How to select the fastest approach for large numerical data computations?
The main question here is, there are too many approaches to perform the same operation. And normally, I didn't know which approach is the most optimal way in terms of efficiency.
Mathematica's performance is hard to predict, even more so than that of other high-level languages. There is no simple guideline you can follow. There will always be surprises and the behaviour will change from one version to the next.
Some insight into why Transpose
is faster here:
On my machine (macOS / M12.1) Timing
reports the lowest numbers for Part
, not for Transpose
. However, RepeatedTiming
(which is based on AbsoluteTiming
) reports a lower number for Transpose
.
In[16]:= test1[[All, 1]]; // Timing
Out[16]= {1.32521, Null}
In[17]:= test1[[All, 1]]; // RepeatedTiming
Out[17]= {1.41, Null}
In[18]:= First[Transpose[test1]]; // Timing
Out[18]= {2.08334, Null}
In[19]:= First[Transpose[test1]]; // RepeatedTiming
Out[19]= {0.80, Null}
Typically, this is an indication that some operations are done in parallel. Timing
measures the total time spent by each CPU core, while AbsoluteTiming
measures wall time.
A quick look at the CPU monitor confirms that indeed, Part
is single threaded (I see 100%) while Transpose
is multi-threaded (I see ~250%).
This explains the difference.
This is another observation, that sometimes in Mathematica, combining 2 functions is faster than using 1 function.
Jon McLoone " 10 Tips for Writing Fast Mathematica Code " has proposed that "Using fewer function will speed up". But not all the case, I think.
Do a simple test: Using a function inside a Table
to generate list.
In[11]:= a1 = Table[Power[i, 2], {i, 10^7}]; // AbsoluteTiming
Out[11]= {0.238681, Null}
Using Range first, and then put it in a functions .

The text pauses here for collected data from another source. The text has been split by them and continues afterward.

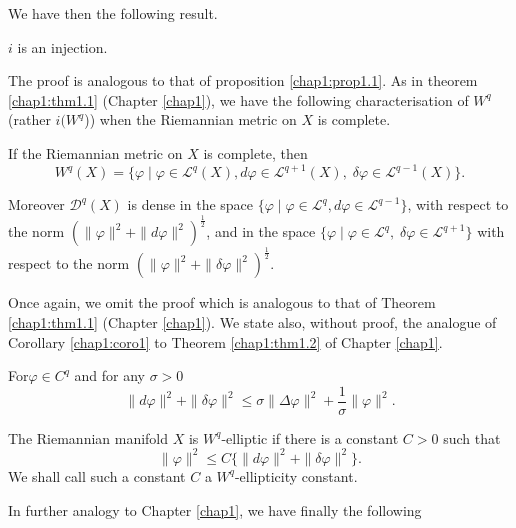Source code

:   We have then the following result.

\setcounter{prop}{0}
\begin{prop}%
  $i$ is an injection.

  The proof is analogous to that of proposition
  \ref{chap1:prop1.1}. As in theorem  \ref{chap1:thm1.1}  
  (Chapter \ref{chap1}), we have the following characterisation of $W^q$ (rather
  $i(W^q$))   when the Riemannian metric on $X$ is complete.
\end{prop}

\setcounter{theorem}{0}
\begin{theorem}\label{chap2:thm2.1}%
  If the Riemannian metric on $X$ is complete, then
  $$
 W^q(X) = \{\varphi \mid \varphi \in 
  \mathcal{L}^q(X), d \varphi \in \mathcal{L}^{q+1} (X), \;
  \delta \varphi \in  \mathcal{L}^{q-1}(X)\}. 
$$

  Moreover $\mathscr{D}^q (X)$ is dense in the space $\{\varphi \mid
  \varphi \in \mathcal{L}^q, d \varphi \in \mathcal{L}^{q-1}\}$, 
  with respect to the norm $(\parallel \varphi \parallel^2 +\parallel
  d \varphi \parallel^2)^{\frac{1}{2}}$, and in the space  
  $\{\varphi \mid \varphi \in \mathcal{L}^q, \; \delta \varphi \in
  \mathcal{L}^{q+1}\}$  with respect to the norm $(\parallel  
  \varphi \parallel^2+\parallel \delta \varphi \parallel
  ^2)^{\frac{1}{2}}$. 
  
  Once again, we omit the proof which is analogous to that of Theorem
  \ref{chap1:thm1.1} (Chapter \ref{chap1}). We state also, without
  proof, the  analogue of  Corollary \ref{chap1:coro1} to Theorem
  \ref{chap1:thm1.2} of Chapter \ref{chap1}.   
\end{theorem}

\begin{prop}\label{chap2:prop2.2}%
  For\pageoriginale $\varphi \in C^q$ and for any $\sigma>0$
  $$ 
  \parallel d\varphi \parallel^2+\parallel \delta \varphi \parallel ^2
  \leqslant \sigma \parallel \Delta \varphi  
  \parallel^2+\frac{1}{\sigma}\parallel \varphi \parallel ^2.
  $$
\end{prop}

\setcounter{definition}{0}
\begin{definition}%
  The Riemannian manifold $X$ is $W^q$-elliptic if there is a constant
  $C>0$ such that     
  $$ 
  \parallel \varphi \parallel^2 \leqslant C \bigg\{\parallel d \varphi
  \parallel^2 + \parallel \delta \varphi \parallel^2 \bigg\}.
  $$
We shall call such a constant $C$ a $W^q$-ellipticity constant. 
  
  In  further analogy to Chapter \ref{chap1}, we have finally the following 
\end{definition}

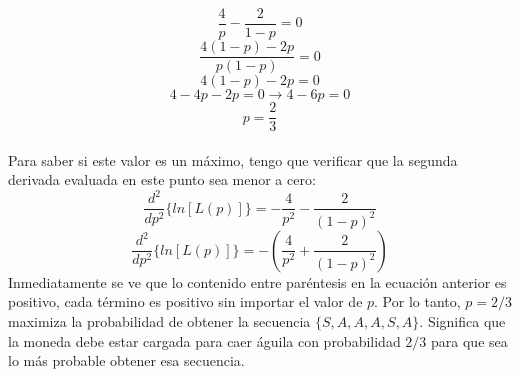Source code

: \documentclass[14pt,a4paper]{report}
\begin{document}
\begin{equation}
\frac{4}{p}-\frac{2}{1-p}=0
\end{equation}
\begin{equation*}
\frac{4(1-p)-2p}{p(1-p)}=0
\end{equation*}
\begin{equation*}
4(1-p)-2p=0
\end{equation*}
\begin{equation*}
4-4p-2p=0\rightarrow 4-6p=0
\end{equation*}
\begin{equation}
p=\frac{2}{3}
\end{equation}\\
Para saber si este valor es un máximo, tengo que verificar que la segunda derivada evaluada en este punto sea menor a cero:
\begin{equation}
\frac{d^2}{dp^2}\{ln[L(p)]\}=-\frac{4}{p^2}-\frac{2}{(1-p)^2}
\end{equation}
\begin{equation}
\frac{d^2}{dp^2}\{ln[L(p)]\}=-\left(\frac{4}{p^2}+\frac{2}{(1-p)^2}\right)
\end{equation}
Inmediatamente se ve que lo contenido entre paréntesis en la ecuación anterior es positivo, cada término es positivo sin importar el valor de $p$. Por lo tanto, $p=2/3$ maximiza la probabilidad de obtener la secuencia $\{S,A,A,A,S,A\}$. Significa que la moneda debe estar cargada para caer águila con probabilidad $2/3$ para que sea lo más probable obtener esa secuencia.\\
\end{document}
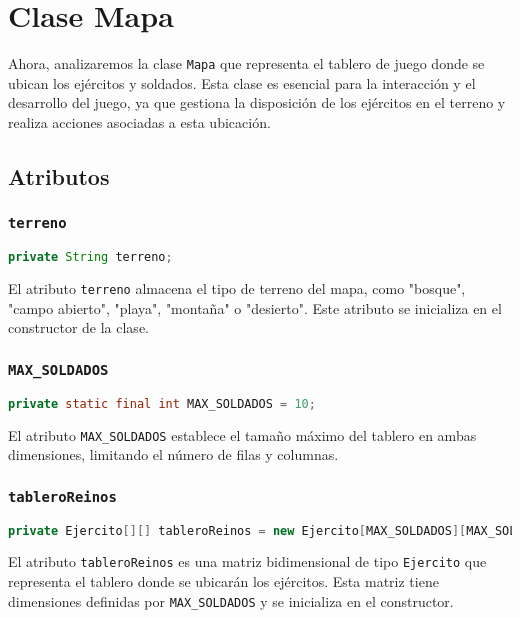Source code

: \section{Clase Mapa}

Ahora, analizaremos la clase \texttt{Mapa} que representa el tablero de juego donde se ubican los ejércitos y soldados. Esta clase es esencial para la interacción y el desarrollo del juego, ya que gestiona la disposición de los ejércitos en el terreno y realiza acciones asociadas a esta ubicación.

\subsection{Atributos}

\subsubsection{\texttt{terreno}}
\begin{lstlisting}[language=Java]
private String terreno;
\end{lstlisting}
El atributo \texttt{terreno} almacena el tipo de terreno del mapa, como "bosque", "campo abierto", "playa", "montaña" o "desierto". Este atributo se inicializa en el constructor de la clase.

\subsubsection{\texttt{MAX\_SOLDADOS}}
\begin{lstlisting}[language=Java]
private static final int MAX_SOLDADOS = 10;
\end{lstlisting}
El atributo \texttt{MAX\_SOLDADOS} establece el tamaño máximo del tablero en ambas dimensiones, limitando el número de filas y columnas.

\subsubsection{\texttt{tableroReinos}}
\begin{lstlisting}[language=Java]
private Ejercito[][] tableroReinos = new Ejercito[MAX_SOLDADOS][MAX_SOLDADOS];
\end{lstlisting}
El atributo \texttt{tableroReinos} es una matriz bidimensional de tipo \texttt{Ejercito} que representa el tablero donde se ubicarán los ejércitos. Esta matriz tiene dimensiones definidas por \texttt{MAX\_SOLDADOS} y se inicializa en el constructor.

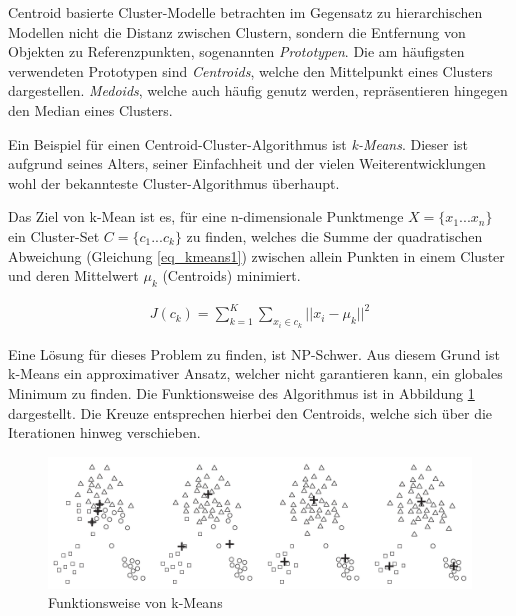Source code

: Centroid basierte Cluster-Modelle betrachten im Gegensatz zu hierarchischen Modellen nicht die Distanz
zwischen Clustern, sondern die Entfernung von Objekten zu Referenzpunkten, sogenannten \textit{Prototypen}.
Die am häufigsten verwendeten Prototypen sind \textit{Centroids}, welche den Mittelpunkt eines Clusters dargestellen.
\textit{Medoids}, welche auch häufig genutz werden, repräsentieren hingegen den Median eines Clusters.

Ein Beispiel für einen Centroid-Cluster-Algorithmus ist \textit{k-Means}. Dieser ist aufgrund seines Alters,
seiner Einfachheit und der vielen Weiterentwicklungen wohl der bekannteste Cluster-Algorithmus überhaupt.

Das Ziel von k-Mean ist es, für eine n-dimensionale Punktmenge $X = \{ x_1 ... x_n \}$ ein Cluster-Set $C = \{ c_1 ... c_k \}$
zu finden, welches die Summe der quadratischen Abweichung (Gleichung \ref{eq_kmeans1}) zwischen allein Punkten in einem Cluster und deren
Mittelwert $\mu_k$ (Centroids) minimiert.

\begin{ceqn}
\begin{align}
    \label{eq_kmeans1}
    J(c_k) = \sum_{k=1}^K \sum_{x_i \in c_k} || x_i - \mu_k ||^2
\end{align}
\end{ceqn}

Eine Lösung für dieses Problem zu finden, ist NP-Schwer. Aus diesem Grund
ist k-Means ein approximativer Ansatz, welcher nicht garantieren kann, ein globales Minimum zu finden.
Die Funktionsweise des Algorithmus ist in Abbildung \ref{fig:grund_kmeans_clustering} dargestellt.
Die Kreuze entsprechen hierbei den Centroids, welche sich über die Iterationen hinweg verschieben.

\begin{figure}[H]
    \centering
    \includegraphics[width=0.9\linewidth]{resources/img/grundlagen/k-means}
    \caption[Funktionsweise von k-Means]{Funktionsweise von k-Means \cite[]{tan2007introduction}}
    \label{fig:grund_kmeans_clustering}
\end{figure}

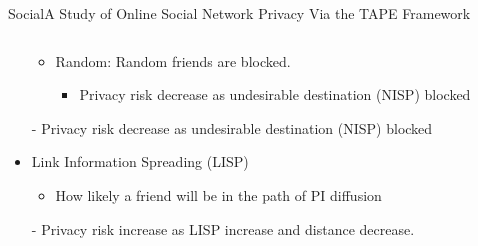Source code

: \begin{frame}{Social}{A Study of Online Social Network Privacy Via the {TAPE} Framework \cite{yongbozeng_study_2015}}
\begin{columns}
\begin{column}{0.65\textwidth}
\begin{itemize}
\begin{itemize}
						\item Random: Random friends are blocked.
							\begin{itemize}
								\item Privacy risk decrease as undesirable destination (NISP) blocked
							\end{itemize}
					\end{itemize}
					
				\item[-] Privacy risk decrease as undesirable destination (NISP) blocked
					
					\bigskip
					
				\item Link Information Spreading (LISP)
					\begin{itemize}
						\item How likely a friend will be in the path of PI diffusion
					\end{itemize}
					

				\item[-] Privacy risk increase as LISP increase and distance decrease.

			\end{itemize}
			
		\end{column}
	\end{columns}
	

\end{frame}

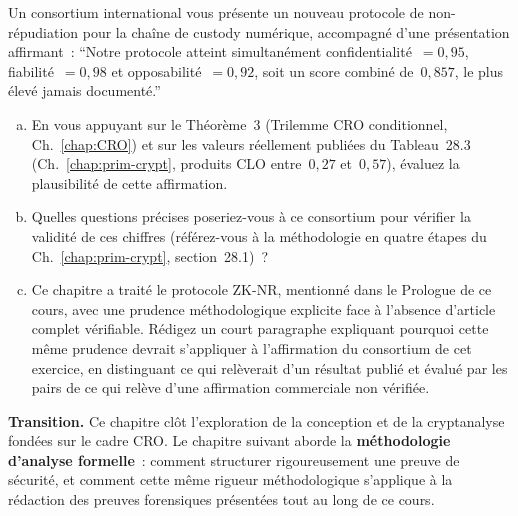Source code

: \begin{boxexo}[title={\ding{45}\quad Exercice~30.3. Esprit critique face à un protocole en développement \niveauexpert}]
Un consortium international vous présente un nouveau protocole de
non-répudiation pour la chaîne de custody numérique, accompagné
d'une présentation affirmant~: ``Notre protocole atteint
simultanément confidentialité~$=0{,}95$, fiabilité~$=0{,}98$ et
opposabilité~$=0{,}92$, soit un score combiné de~$0{,}857$, le
plus élevé jamais documenté.''
\begin{enumerate}[(a)]
    \item En vous appuyant sur le Théorème~3 (Trilemme CRO
          conditionnel, Ch.~\ref{chap:CRO}) et sur les valeurs
          réellement publiées du Tableau~28.3 (Ch.~\ref{chap:prim-crypt},
          produits CLO entre~$0{,}27$ et~$0{,}57$), évaluez la
          plausibilité de cette affirmation.
    \item Quelles questions précises poseriez-vous à ce consortium
          pour vérifier la validité de ces chiffres (référez-vous
          à la méthodologie en quatre étapes du
          Ch.~\ref{chap:prim-crypt}, section~28.1)~?
    \item Ce chapitre a traité le protocole ZK-NR, mentionné dans
          le Prologue de ce cours, avec une prudence méthodologique
          explicite face à l'absence d'article complet vérifiable.
          Rédigez un court paragraphe expliquant pourquoi cette
          même prudence devrait s'appliquer à l'affirmation du
          consortium de cet exercice, en distinguant ce qui
          relèverait d'un résultat publié et évalué par les pairs
          de ce qui relève d'une affirmation commerciale non
          vérifiée.
\end{enumerate}
\end{boxexo}

\bigskip

\begin{boxinfo}
\textbf{Transition.} Ce chapitre clôt l'exploration de la
conception et de la cryptanalyse fondées sur le cadre CRO. Le
chapitre suivant aborde la \textbf{méthodologie d'analyse formelle}~:
comment structurer rigoureusement une preuve de sécurité, et
comment cette même rigueur méthodologique s'applique à la rédaction
des preuves forensiques présentées tout au long de ce cours.
\end{boxinfo}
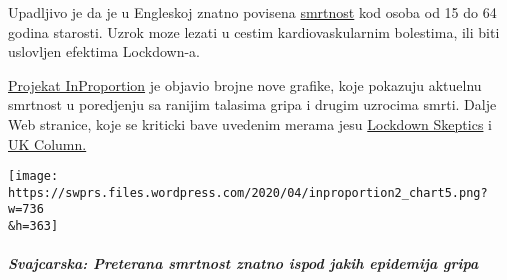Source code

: Upadljivo je da je u Engleskoj znatno povisena
\href{https://www.euromomo.eu/}{smrtnost} kod osoba od 15 do 64 godina
starosti. Uzrok moze lezati u cestim kardiovaskularnim bolestima, ili
biti uslovljen efektima Lockdown-a.

\href{http://inproportion2.talkigy.com/}{Projekat InProportion} je
objavio brojne nove grafike, koje pokazuju aktuelnu smrtnost u
poredjenju sa ranijim talasima gripa i drugim uzrocima smrti. Dalje Web
stranice, koje se kriticki bave uvedenim merama jesu
\href{https://lockdownsceptics.org/}{Lockdown Skeptics} i
\href{https://www.ukcolumn.org/}{UK Column.}

\texttt{[image: https://swprs.files.wordpress.com/2020/04/inproportion2\_chart5.png?w=736\\\&h=363]}

\hypertarget{svajcarska-preterana-smrtnost-znatno-ispod-jakih-epidemija-gripa}{%
\subparagraph{\texorpdfstring{\textbf{Svajcarska: Preterana smrtnost
znatno ispod jakih epidemija
gripa}}{Svajcarska: Preterana smrtnost znatno ispod jakih epidemija gripa}}\label{svajcarska-preterana-smrtnost-znatno-ispod-jakih-epidemija-gripa}}

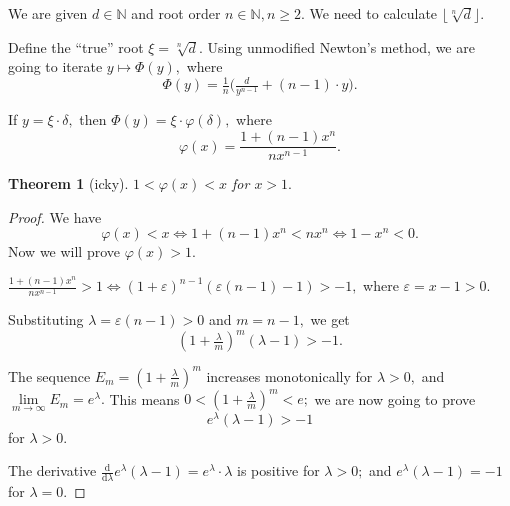 \documentclass[a4paper,12pt]{article}
\newtheorem{theorem}{Theorem}
\newcommand{\floor}[1] {\lfloor #1 \rfloor}
\begin{document}
We are given $d \in \mathbb{N}$ and root order $n \in \mathbb{N}, n \ge 2.$
We need to calculate $\floor{\sqrt[n]{d}}.$

Define the ``true'' root $\xi = \sqrt[n]{d}.$
Using unmodified Newton's method,
we are going to iterate $y \mapsto \Phi(y),$ where
$$\Phi(y) = \tfrac{1}{n} \big( \tfrac{d}{y^{n-1}} + (n-1) \cdot y \big).$$

If $y = \xi \cdot \delta,$ then $\Phi(y) = \xi \cdot \varphi(\delta),$
where $$\varphi(x) = \frac{1 + (n-1)x^n}{n x^{n-1}}.$$

\begin{theorem}[icky]
    $1 < \varphi(x) < x$ for $x > 1.$
\end{theorem}
\begin{proof}

We have
$$\varphi(x) < x \Leftrightarrow 1 + (n-1)x^n < n x^n \Leftrightarrow 1 - x^n < 0.$$
Now we will prove $\varphi(x) > 1.$

$\frac{1 + (n-1)x^n}{n x^{n-1}} > 1 \Leftrightarrow (1 + \varepsilon)^{n-1}(\varepsilon(n-1) - 1) > -1,$
where $\varepsilon = x - 1 > 0.$

Substituting $\lambda = \varepsilon(n-1) > 0$ and $m = n-1,$ we get
$$(1 + \tfrac{\lambda}{m})^m (\lambda - 1) > -1.$$

The sequence $E_m = (1 + \tfrac{\lambda}{m})^m$ increases monotonically for $\lambda > 0,$
and $\lim\limits_{m \to \infty} E_m = e^{\lambda}.$
This means $0 < (1 + \tfrac{\lambda}{m})^m < e;$ we are now going to prove
$$e^{\lambda} (\lambda - 1) > -1$$ for $\lambda > 0.$

The derivative $\frac{\mathrm{d}}{\mathrm{d} \lambda} e^{\lambda}(\lambda - 1) = e^{\lambda} \cdot \lambda$
is positive for $\lambda > 0;$ and $e^\lambda (\lambda - 1) = -1$ for $\lambda = 0.$

\end{proof}
\end{document}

In[12]:= a2 = Power[Range[10^7], 2]; // AbsoluteTiming
Out[12]= {0.0703124, Null}
Both are PackedArray.
In[16]:= Developer`PackedArrayQ /@ {a1, a2}
Out[16]= {True, True}
Maybe, Part
, and Table
are the big function? So they need to check something before doing the computational code? And Range
, and Transpose
is faster, because they are just doing one simple thing with less overhead?
Conclusions
- Don't use Table[f,{i,iMax}]
- But use f[Range[iMax]]
here is the performance proof:
testTable[n_] := AbsoluteTiming[Table[Power[i, 2], {i, 10^n}];]
testRange[n_] := AbsoluteTiming[Power[Range[10^n]];]
nList = {4, 5, 6, 7, 8};
t1 = First@testTable[#] & /@ nList;
t2 = First@testRange[#] & /@ nList;
ListLinePlot[{Transpose[{nList, t1}], Transpose[{nList, t2}]},
PlotLegends -> {"Table", "Range"}, Mesh -> All]